# NLP2022 - Homework 2


This notebook contains code for a fast processing of data and experiments execution for the second homework of the course Natural Language Processing 2022. It has been completely wrote by Dennis Rotondi 1834864 using the methodologies learned throughout the course.

In [1]:
# imports and deterministic stuff
import os, sys
sys.path.append(os.path.join("..")) #to access hw2 functions
sys.path.append(os.path.join("../..")) #to access model folder
os.environ['WANDB_NOTEBOOK_NAME'] = './nlp_hw2.ipynb'

import torch
import numpy as np
import random
import pytorch_lightning as pl
from collections import OrderedDict, Counter

from utils import read_dataset
import wandb
from pytorch_lightning.loggers.wandb import WandbLogger

np.random.seed(0)
random.seed(0)
torch.cuda.manual_seed(0)
torch.manual_seed(0)
torch.backends.cudnn.deterministic = True  # Note that this Deterministic mode can have a performance impact
torch.backends.cudnn.benchmark = False
_ = pl.seed_everything(0)

Global seed set to 0


## Dataset Analysis

As for the bonus exercise and hw1, I want to start by looking at the data I have to better understand how to proceed in the pre-processing operations. I've read that there are problems with some (sentence-ground truth) pairs, since we are not allowed to do any change I'll directly discharge them for the training phase if needed. I'll do my analysis mostly for the english dataset since it is mandatory and larger.

In [None]:
en_file = "../../data/EN/train.json"

sentences, labels = read_dataset(en_file)
print("Number of training sentences (EN): "+ str(len(sentences.keys())))
# I'm just playing with the field of a sentence_id to understand our data samples.
sentence_id = '1996/a/50/18_supp__323:5'
print("## SENTENCE {} ##".format(sentence_id))
for key in sentences[sentence_id]:
    print(key)
    print(sentences[sentence_id][key])
print("## LABEL ##")
for key in labels[sentence_id]:
    print(key)
    print(labels[sentence_id][key])

# let's check and count the different frames and roles
verbatlas_frames = Counter()
predicate_roles = Counter()

for k in labels:
    verbatlas_frames.update(labels[k]['predicates'])
    for idx in labels[k]['roles']:
        predicate_roles.update(labels[k]['roles'][idx])

In [None]:
print("## VF ##")
print(verbatlas_frames)
# list of frames in the training dataset
l_vf = list(verbatlas_frames.keys())
print(l_vf)
print(len(l_vf))
print("## RL ##")
print(predicate_roles)
p_r = list(predicate_roles.keys())
print(p_r)
print(len(p_r))

We are clearly not using all the 466 [verbatlas](https://verbatlas.org/) frames but less than 3/4 of them: 303. Working with fewer clusters surely increases the overall performances because the system can only focus on a subset of them. In the next code cell I want to check if in the dev-set I do not have other frames.

In [None]:
dev_sentences, dev_labels = read_dataset("../../data/EN/dev.json")
print("Number of training sentences (EN): "+ str(len(dev_sentences.keys())))
for k in dev_labels:
    verbatlas_frames.update(dev_labels[k]['predicates'])
    for idx in dev_labels[k]['roles']:
        predicate_roles.update(dev_labels[k]['roles'][idx])

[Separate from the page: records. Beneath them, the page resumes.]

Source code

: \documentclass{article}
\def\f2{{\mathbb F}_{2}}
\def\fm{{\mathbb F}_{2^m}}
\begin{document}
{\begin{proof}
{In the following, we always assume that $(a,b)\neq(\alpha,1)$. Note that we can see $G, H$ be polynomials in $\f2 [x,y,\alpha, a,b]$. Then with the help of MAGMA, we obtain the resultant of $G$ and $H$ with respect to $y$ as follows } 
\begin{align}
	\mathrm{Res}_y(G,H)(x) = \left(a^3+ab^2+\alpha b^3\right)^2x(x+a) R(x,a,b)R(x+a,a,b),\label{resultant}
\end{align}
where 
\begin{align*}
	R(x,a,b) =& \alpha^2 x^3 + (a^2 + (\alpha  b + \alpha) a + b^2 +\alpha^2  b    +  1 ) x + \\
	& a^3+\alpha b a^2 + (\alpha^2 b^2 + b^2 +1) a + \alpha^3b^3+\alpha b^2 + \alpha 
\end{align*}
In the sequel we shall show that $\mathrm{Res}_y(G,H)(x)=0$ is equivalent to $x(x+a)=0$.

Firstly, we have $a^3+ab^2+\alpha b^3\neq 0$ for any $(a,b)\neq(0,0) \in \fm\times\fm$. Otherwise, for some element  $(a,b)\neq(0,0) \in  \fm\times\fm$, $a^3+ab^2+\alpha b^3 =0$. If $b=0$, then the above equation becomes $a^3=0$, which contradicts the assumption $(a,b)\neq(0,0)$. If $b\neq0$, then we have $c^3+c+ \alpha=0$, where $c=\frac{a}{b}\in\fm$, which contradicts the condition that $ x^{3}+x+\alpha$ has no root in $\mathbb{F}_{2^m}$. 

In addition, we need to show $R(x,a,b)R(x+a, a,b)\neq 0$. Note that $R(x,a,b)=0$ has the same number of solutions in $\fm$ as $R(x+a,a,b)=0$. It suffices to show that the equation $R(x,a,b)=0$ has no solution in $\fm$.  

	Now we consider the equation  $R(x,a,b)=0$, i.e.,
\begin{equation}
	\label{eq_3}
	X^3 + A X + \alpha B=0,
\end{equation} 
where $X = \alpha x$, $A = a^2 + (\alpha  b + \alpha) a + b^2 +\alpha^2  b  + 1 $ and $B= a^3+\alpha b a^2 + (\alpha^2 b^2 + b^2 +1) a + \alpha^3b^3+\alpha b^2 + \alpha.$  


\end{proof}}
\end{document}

l_vf_dev = list(verbatlas_frames.keys())
print(len(l_vf_dev))

So there are only 4 more frames in the dev_set wrt the train_set, this information is useful for further consideration when I'll deal with the optional part of this homework.

Now that I'm starting to understand the samples, it's clear that our dataset does not need much pre-processing, since we already have words tokens and associated lemmas for each sentence. Some more useful statistics are on how long are the sentences on average, how many predicates they have and how the distribution of pos-tagging tokens correlate with roles and predicates. I'll rapidly compute them in what follows. 

In [None]:
token_size=len(tokens_s)
sentences_size=list()
k=0
for s,l in zip(tokens_s,labels_s):
    sentences_size.append(len(s))
    for w,lab in zip(s,l):
        if not w in vocab and lab!="O":
            k+=1
print("important words lost",k)
k=0
for s,l in zip(tokens_s,labels_s):
    for w,lab in zip(s,l):
        if not w in vocab and lab!="O":
            k+=1
            break
print("percentage of dirty sentences",k/token_size) #sentences that contains an OOV word but with a significant label !=0

sent_np=np.asarray(sentences_size)
print("mean", sent_np.mean())
print("std", sent_np.std())
print("min", sent_np.min())
print("max", sent_np.max())

plt.figure(figsize=(8,8)) #to increase the plot size
_ = plt.hist(sent_np, bins = 'auto') 
plt.title("Histogram of sentences size available") 
plt.show()

flat_labels = sum(labels_s,[]) #to flat the list
count = Counter(flat_labels)
plt.figure(figsize=(10,10))
_ = plt.bar(count.keys(),count.values()) 
plt.title("Bar Plot of labels frequency") 
plt.show() #it's possible to notice that most of them are between size 7 and 30

## TODO

## Training

Now it's time to train our model. Pytorch-lightning allow that in such a way that it's easy to modularize everything and train with few lines of code all the different models. Moreover using wandb as logger I auto-plot the training evolution in high quality plots and it's also possible to save the training history of the different trials. This will be very useful for comparing the experiments in the report.   

In [2]:
from datasets_srl import SRL_DataModule
from implementation import HParams, SRL_34
from dataclasses import dataclass, asdict
from pprint import pprint
from utils import read_dataset, evaluate_argument_classification, evaluate_argument_identification
from mergedeep import merge

# these are some parameters that allow as I said to modularize the training. We need to store the hypermarameters of the model (lr, wd, ...), the language
# and the task on which we want to perform the training.
hparams = asdict(HParams())
print(hparams)
languages = ["EN", "ES", "FR"]
tasks = ["34", "234", "1234"]
models = {"34": SRL_34}


language = languages[0]
task = tasks[0]
epochs = 20
SRL_Model = models[task]
# after reading the dataset I merge the two dicts (sentences and labels) since there is a field in common (predicate)
# and it's only a waste of space keeping it in memory 2 copies of it.
sentences = merge(*read_dataset("../../data/"+language+"/train.json"))
sentences_test = merge(*read_dataset("../../data/"+language+"/dev.json"))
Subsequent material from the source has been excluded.